**Provided records:**
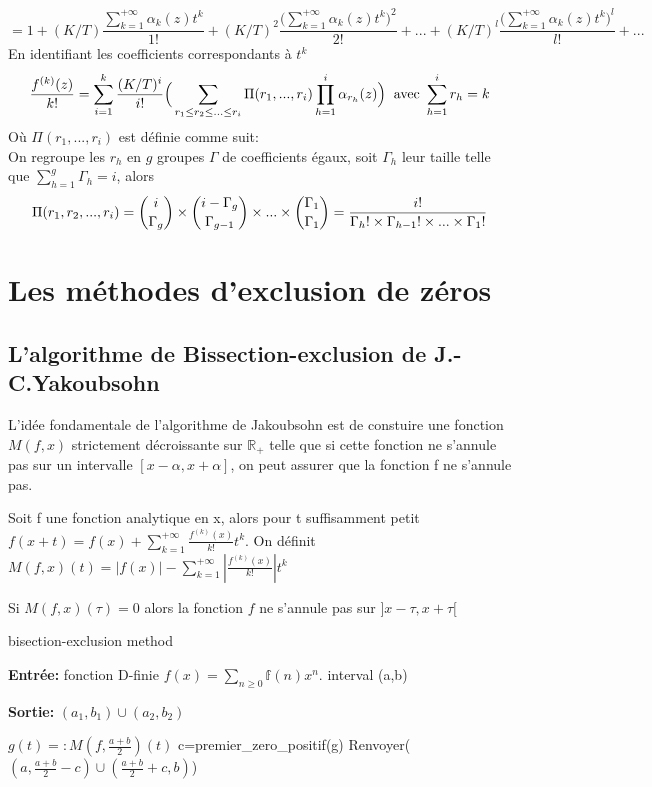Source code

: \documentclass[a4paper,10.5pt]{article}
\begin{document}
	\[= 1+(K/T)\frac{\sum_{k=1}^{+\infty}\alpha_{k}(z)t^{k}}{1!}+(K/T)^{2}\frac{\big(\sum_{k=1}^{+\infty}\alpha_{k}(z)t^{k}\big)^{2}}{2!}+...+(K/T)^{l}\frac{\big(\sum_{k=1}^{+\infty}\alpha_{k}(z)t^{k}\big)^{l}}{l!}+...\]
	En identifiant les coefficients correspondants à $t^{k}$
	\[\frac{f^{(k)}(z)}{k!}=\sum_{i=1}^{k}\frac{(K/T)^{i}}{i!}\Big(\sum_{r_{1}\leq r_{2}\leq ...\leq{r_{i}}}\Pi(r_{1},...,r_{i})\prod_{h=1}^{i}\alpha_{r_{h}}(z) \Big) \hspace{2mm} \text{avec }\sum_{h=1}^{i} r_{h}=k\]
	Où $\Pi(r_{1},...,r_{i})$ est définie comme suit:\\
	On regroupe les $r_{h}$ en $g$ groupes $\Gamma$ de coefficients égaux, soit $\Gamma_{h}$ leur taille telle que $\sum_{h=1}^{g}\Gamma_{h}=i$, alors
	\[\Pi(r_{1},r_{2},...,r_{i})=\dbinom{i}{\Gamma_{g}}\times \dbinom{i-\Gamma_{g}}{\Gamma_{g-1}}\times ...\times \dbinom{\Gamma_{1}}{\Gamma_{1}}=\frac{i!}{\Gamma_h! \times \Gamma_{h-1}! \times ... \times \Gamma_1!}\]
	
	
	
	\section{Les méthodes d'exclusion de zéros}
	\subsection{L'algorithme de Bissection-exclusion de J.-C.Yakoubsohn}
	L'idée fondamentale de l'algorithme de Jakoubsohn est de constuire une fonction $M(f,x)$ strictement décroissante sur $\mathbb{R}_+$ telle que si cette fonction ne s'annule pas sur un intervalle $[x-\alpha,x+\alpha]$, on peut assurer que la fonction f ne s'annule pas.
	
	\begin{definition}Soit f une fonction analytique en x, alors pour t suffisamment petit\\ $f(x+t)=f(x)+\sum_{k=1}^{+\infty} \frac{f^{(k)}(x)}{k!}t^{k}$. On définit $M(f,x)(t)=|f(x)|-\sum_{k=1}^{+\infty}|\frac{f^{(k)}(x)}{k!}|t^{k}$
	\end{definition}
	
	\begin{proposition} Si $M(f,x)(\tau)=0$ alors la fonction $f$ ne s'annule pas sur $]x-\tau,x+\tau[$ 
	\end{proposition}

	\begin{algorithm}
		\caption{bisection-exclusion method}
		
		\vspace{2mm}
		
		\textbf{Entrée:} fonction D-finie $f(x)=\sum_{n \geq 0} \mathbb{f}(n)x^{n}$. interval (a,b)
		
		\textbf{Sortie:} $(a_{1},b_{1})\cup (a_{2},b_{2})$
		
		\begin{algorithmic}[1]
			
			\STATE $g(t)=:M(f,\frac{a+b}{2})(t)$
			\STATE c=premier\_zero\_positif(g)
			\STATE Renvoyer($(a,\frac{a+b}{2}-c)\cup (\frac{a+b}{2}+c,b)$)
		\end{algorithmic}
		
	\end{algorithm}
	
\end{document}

**What the task requires:**
Output each line of the records exactly. Any picture is skipped.

**Solution to this task:**
Source code

: \documentclass[a4paper,10.5pt]{article}
\begin{document}
	\[= 1+(K/T)\frac{\sum_{k=1}^{+\infty}\alpha_{k}(z)t^{k}}{1!}+(K/T)^{2}\frac{\big(\sum_{k=1}^{+\infty}\alpha_{k}(z)t^{k}\big)^{2}}{2!}+...+(K/T)^{l}\frac{\big(\sum_{k=1}^{+\infty}\alpha_{k}(z)t^{k}\big)^{l}}{l!}+...\]
	En identifiant les coefficients correspondants à $t^{k}$
	\[\frac{f^{(k)}(z)}{k!}=\sum_{i=1}^{k}\frac{(K/T)^{i}}{i!}\Big(\sum_{r_{1}\leq r_{2}\leq ...\leq{r_{i}}}\Pi(r_{1},...,r_{i})\prod_{h=1}^{i}\alpha_{r_{h}}(z) \Big) \hspace{2mm} \text{avec }\sum_{h=1}^{i} r_{h}=k\]
	Où $\Pi(r_{1},...,r_{i})$ est définie comme suit:\\
	On regroupe les $r_{h}$ en $g$ groupes $\Gamma$ de coefficients égaux, soit $\Gamma_{h}$ leur taille telle que $\sum_{h=1}^{g}\Gamma_{h}=i$, alors
	\[\Pi(r_{1},r_{2},...,r_{i})=\dbinom{i}{\Gamma_{g}}\times \dbinom{i-\Gamma_{g}}{\Gamma_{g-1}}\times ...\times \dbinom{\Gamma_{1}}{\Gamma_{1}}=\frac{i!}{\Gamma_h! \times \Gamma_{h-1}! \times ... \times \Gamma_1!}\]
	
	
	
	\section{Les méthodes d'exclusion de zéros}
	\subsection{L'algorithme de Bissection-exclusion de J.-C.Yakoubsohn}
	L'idée fondamentale de l'algorithme de Jakoubsohn est de constuire une fonction $M(f,x)$ strictement décroissante sur $\mathbb{R}_+$ telle que si cette fonction ne s'annule pas sur un intervalle $[x-\alpha,x+\alpha]$, on peut assurer que la fonction f ne s'annule pas.
	
	\begin{definition}Soit f une fonction analytique en x, alors pour t suffisamment petit\\ $f(x+t)=f(x)+\sum_{k=1}^{+\infty} \frac{f^{(k)}(x)}{k!}t^{k}$. On définit $M(f,x)(t)=|f(x)|-\sum_{k=1}^{+\infty}|\frac{f^{(k)}(x)}{k!}|t^{k}$
	\end{definition}
	
	\begin{proposition} Si $M(f,x)(\tau)=0$ alors la fonction $f$ ne s'annule pas sur $]x-\tau,x+\tau[$ 
	\end{proposition}

	\begin{algorithm}
		\caption{bisection-exclusion method}
		
		\vspace{2mm}
		
		\textbf{Entrée:} fonction D-finie $f(x)=\sum_{n \geq 0} \mathbb{f}(n)x^{n}$. interval (a,b)
		
		\textbf{Sortie:} $(a_{1},b_{1})\cup (a_{2},b_{2})$
		
		\begin{algorithmic}[1]
			
			\STATE $g(t)=:M(f,\frac{a+b}{2})(t)$
			\STATE c=premier\_zero\_positif(g)
			\STATE Renvoyer($(a,\frac{a+b}{2}-c)\cup (\frac{a+b}{2}+c,b)$)
		\end{algorithmic}
		
	\end{algorithm}
	
\end{document}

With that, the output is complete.